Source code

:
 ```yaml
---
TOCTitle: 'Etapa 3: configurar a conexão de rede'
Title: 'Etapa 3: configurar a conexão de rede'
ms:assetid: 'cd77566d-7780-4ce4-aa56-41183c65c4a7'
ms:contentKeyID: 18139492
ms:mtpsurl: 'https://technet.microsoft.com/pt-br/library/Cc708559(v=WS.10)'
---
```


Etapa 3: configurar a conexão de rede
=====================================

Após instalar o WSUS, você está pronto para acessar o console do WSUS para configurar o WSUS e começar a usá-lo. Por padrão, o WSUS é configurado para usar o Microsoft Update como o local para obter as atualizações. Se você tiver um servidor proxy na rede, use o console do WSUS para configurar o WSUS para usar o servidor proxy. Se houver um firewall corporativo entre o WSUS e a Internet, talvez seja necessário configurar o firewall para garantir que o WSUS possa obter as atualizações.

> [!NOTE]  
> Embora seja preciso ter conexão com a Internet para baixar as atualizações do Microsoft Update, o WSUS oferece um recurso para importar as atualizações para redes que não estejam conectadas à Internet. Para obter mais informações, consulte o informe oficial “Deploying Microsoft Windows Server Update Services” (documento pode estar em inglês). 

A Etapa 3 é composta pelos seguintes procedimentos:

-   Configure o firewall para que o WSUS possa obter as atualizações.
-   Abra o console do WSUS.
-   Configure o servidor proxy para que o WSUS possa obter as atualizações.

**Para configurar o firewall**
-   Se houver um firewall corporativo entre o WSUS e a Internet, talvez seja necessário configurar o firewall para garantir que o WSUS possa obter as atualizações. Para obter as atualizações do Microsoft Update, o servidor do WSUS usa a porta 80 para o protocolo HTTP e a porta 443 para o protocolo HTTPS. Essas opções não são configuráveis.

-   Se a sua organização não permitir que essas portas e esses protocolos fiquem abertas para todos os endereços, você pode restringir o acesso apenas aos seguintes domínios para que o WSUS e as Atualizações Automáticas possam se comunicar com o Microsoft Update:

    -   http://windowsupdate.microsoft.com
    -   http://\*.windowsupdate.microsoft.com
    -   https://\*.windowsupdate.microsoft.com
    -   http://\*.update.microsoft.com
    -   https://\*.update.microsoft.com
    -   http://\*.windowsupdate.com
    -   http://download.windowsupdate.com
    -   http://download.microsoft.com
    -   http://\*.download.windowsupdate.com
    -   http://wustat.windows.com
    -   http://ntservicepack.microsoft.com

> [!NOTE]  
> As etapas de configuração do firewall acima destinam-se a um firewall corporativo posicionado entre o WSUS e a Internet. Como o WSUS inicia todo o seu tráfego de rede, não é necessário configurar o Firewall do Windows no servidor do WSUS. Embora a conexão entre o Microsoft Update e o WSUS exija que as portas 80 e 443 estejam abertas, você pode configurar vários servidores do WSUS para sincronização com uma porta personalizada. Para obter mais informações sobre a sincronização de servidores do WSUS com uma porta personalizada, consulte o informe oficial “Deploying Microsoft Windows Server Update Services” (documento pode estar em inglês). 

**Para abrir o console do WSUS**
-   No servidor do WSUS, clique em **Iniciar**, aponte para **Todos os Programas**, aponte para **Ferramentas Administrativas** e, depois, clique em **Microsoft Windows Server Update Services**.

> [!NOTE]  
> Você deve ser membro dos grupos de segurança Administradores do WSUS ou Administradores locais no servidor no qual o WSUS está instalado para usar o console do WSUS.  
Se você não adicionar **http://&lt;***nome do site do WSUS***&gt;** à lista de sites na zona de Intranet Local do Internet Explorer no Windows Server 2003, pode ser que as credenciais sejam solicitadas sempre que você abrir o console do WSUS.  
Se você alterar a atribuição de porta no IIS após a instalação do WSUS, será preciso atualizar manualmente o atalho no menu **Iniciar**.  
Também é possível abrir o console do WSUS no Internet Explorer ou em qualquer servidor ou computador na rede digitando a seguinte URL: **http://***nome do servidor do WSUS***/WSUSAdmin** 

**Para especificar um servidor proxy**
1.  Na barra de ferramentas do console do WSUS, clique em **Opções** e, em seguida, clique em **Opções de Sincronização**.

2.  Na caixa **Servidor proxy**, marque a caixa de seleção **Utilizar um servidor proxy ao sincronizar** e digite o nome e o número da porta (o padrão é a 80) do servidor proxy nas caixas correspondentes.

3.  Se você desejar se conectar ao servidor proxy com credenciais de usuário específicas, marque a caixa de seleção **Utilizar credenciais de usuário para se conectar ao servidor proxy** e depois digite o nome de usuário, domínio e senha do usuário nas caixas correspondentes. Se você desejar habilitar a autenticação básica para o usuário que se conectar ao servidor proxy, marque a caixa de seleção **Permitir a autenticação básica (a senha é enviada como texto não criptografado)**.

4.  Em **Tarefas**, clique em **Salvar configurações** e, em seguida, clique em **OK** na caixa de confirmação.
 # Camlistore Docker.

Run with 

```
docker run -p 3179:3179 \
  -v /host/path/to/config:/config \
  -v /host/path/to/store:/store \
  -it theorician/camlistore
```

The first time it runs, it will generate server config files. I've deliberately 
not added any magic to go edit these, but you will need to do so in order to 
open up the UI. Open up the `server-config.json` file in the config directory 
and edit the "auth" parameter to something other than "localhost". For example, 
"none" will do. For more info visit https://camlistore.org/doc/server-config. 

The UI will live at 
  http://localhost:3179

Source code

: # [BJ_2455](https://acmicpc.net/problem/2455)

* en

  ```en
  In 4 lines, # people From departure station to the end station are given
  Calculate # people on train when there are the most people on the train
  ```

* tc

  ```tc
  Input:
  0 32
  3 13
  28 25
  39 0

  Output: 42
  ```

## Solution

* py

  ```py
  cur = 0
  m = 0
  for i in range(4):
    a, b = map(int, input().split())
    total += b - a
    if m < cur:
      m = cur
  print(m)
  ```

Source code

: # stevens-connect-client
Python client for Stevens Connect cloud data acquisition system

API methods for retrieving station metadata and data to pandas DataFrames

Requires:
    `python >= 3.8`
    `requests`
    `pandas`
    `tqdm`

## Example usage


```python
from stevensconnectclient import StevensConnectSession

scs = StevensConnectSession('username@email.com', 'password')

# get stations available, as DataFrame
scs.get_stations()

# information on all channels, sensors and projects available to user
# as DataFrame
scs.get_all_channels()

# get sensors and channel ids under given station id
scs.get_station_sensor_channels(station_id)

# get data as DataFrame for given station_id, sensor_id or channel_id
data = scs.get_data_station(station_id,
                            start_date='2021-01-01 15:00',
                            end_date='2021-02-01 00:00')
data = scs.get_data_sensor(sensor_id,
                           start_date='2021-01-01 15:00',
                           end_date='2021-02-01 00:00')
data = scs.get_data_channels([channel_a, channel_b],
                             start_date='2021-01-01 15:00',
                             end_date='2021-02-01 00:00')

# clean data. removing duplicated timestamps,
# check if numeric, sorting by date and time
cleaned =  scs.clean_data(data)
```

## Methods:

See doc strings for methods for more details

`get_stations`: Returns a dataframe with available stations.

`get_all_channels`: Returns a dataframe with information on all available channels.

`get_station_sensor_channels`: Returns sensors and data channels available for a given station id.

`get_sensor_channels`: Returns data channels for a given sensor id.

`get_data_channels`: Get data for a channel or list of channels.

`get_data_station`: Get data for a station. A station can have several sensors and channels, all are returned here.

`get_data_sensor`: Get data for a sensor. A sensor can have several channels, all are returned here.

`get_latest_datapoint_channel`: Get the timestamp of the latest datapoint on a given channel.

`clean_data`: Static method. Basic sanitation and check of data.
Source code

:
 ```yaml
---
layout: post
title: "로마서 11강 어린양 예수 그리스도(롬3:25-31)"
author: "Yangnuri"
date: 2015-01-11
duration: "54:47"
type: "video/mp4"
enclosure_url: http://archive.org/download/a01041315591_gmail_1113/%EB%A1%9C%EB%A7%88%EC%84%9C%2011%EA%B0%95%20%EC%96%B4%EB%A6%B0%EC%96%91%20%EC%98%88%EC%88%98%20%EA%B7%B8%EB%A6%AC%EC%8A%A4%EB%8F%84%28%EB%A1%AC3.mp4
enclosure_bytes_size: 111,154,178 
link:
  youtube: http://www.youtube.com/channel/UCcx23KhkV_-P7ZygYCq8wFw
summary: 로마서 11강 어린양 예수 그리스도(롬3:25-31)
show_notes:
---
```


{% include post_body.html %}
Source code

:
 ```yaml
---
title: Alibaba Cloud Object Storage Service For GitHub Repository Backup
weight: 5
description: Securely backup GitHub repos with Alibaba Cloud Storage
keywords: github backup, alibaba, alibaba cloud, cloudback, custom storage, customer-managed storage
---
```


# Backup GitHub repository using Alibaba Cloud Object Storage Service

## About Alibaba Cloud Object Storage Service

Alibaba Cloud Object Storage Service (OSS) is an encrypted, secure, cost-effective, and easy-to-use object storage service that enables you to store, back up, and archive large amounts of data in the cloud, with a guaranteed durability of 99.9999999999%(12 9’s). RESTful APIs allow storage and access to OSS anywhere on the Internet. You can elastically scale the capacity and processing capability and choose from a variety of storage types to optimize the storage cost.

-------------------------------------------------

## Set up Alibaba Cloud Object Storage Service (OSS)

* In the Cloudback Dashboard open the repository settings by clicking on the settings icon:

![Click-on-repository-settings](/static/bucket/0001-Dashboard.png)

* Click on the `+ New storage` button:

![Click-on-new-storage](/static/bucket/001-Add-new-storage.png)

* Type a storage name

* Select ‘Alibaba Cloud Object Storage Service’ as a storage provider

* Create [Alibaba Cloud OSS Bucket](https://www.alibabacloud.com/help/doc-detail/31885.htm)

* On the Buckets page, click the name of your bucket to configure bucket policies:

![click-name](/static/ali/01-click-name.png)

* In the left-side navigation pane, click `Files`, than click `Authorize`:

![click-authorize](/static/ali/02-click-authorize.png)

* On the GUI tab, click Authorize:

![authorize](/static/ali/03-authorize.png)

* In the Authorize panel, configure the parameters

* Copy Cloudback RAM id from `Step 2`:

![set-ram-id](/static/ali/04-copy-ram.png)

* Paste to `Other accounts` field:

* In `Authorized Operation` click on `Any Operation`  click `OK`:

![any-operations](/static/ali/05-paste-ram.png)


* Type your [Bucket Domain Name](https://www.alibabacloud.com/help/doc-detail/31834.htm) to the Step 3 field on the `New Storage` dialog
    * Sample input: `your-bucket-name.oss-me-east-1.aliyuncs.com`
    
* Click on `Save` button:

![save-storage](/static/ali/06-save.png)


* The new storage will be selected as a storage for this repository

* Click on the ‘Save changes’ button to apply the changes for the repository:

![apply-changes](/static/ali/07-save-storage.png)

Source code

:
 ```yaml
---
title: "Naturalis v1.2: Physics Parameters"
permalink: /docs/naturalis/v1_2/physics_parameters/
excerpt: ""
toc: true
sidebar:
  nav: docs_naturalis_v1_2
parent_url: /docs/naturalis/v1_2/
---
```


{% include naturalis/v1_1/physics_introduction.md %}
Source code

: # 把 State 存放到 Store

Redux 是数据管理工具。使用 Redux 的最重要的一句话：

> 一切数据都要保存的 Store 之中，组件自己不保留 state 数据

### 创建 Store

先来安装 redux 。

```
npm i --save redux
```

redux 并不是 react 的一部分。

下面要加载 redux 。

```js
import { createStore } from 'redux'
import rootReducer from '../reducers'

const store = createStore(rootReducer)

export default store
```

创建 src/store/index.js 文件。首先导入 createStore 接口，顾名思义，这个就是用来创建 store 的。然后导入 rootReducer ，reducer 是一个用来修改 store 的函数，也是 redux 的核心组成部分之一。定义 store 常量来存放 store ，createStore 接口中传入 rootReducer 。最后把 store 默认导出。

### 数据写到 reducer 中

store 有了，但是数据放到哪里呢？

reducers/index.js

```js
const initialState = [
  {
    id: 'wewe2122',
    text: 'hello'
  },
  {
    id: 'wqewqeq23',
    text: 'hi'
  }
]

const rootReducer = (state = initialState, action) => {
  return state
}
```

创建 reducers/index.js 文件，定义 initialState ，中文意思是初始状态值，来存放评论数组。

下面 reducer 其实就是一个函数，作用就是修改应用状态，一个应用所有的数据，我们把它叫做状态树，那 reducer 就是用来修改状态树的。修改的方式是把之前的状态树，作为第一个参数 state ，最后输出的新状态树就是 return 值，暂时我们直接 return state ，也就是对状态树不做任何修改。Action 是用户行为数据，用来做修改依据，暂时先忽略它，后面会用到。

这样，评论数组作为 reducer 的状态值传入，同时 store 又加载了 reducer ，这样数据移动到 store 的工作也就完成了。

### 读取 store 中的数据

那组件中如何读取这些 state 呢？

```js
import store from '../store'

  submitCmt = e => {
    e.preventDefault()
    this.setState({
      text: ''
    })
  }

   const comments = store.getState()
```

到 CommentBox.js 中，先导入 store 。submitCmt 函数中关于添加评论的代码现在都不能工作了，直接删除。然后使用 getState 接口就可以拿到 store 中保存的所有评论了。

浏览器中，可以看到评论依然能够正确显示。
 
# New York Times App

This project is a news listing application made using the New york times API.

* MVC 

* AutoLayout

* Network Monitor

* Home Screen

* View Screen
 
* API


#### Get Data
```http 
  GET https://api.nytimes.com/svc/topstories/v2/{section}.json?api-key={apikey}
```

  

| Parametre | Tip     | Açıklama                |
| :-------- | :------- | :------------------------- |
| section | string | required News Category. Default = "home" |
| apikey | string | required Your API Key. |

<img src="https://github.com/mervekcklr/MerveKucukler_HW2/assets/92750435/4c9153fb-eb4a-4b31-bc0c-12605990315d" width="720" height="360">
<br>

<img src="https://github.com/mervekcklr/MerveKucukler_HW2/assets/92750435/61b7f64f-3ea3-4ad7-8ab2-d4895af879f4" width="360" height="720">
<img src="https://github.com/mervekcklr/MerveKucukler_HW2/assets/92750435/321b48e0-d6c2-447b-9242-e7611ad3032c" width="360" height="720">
● ● ● ● ●
> _What is being asked_
Only lines with the word "necessário" are wanted. Find and copy them from the records above.

> _Your response_
Após instalar o WSUS, você está pronto para acessar o console do WSUS para configurar o WSUS e começar a usá-lo. Por padrão, o WSUS é configurado para usar o Microsoft Update como o local para obter as atualizações. Se você tiver um servidor proxy na rede, use o console do WSUS para configurar o WSUS para usar o servidor proxy. Se houver um firewall corporativo entre o WSUS e a Internet, talvez seja necessário configurar o firewall para garantir que o WSUS possa obter as atualizações.
-   Se houver um firewall corporativo entre o WSUS e a Internet, talvez seja necessário configurar o firewall para garantir que o WSUS possa obter as atualizações. Para obter as atualizações do Microsoft Update, o servidor do WSUS usa a porta 80 para o protocolo HTTP e a porta 443 para o protocolo HTTPS. Essas opções não são configuráveis.
> As etapas de configuração do firewall acima destinam-se a um firewall corporativo posicionado entre o WSUS e a Internet. Como o WSUS inicia todo o seu tráfego de rede, não é necessário configurar o Firewall do Windows no servidor do WSUS. Embora a conexão entre o Microsoft Update e o WSUS exija que as portas 80 e 443 estejam abertas, você pode configurar vários servidores do WSUS para sincronização com uma porta personalizada. Para obter mais informações sobre a sincronização de servidores do WSUS com uma porta personalizada, consulte o informe oficial “Deploying Microsoft Windows Server Update Services” (documento pode estar em inglês). 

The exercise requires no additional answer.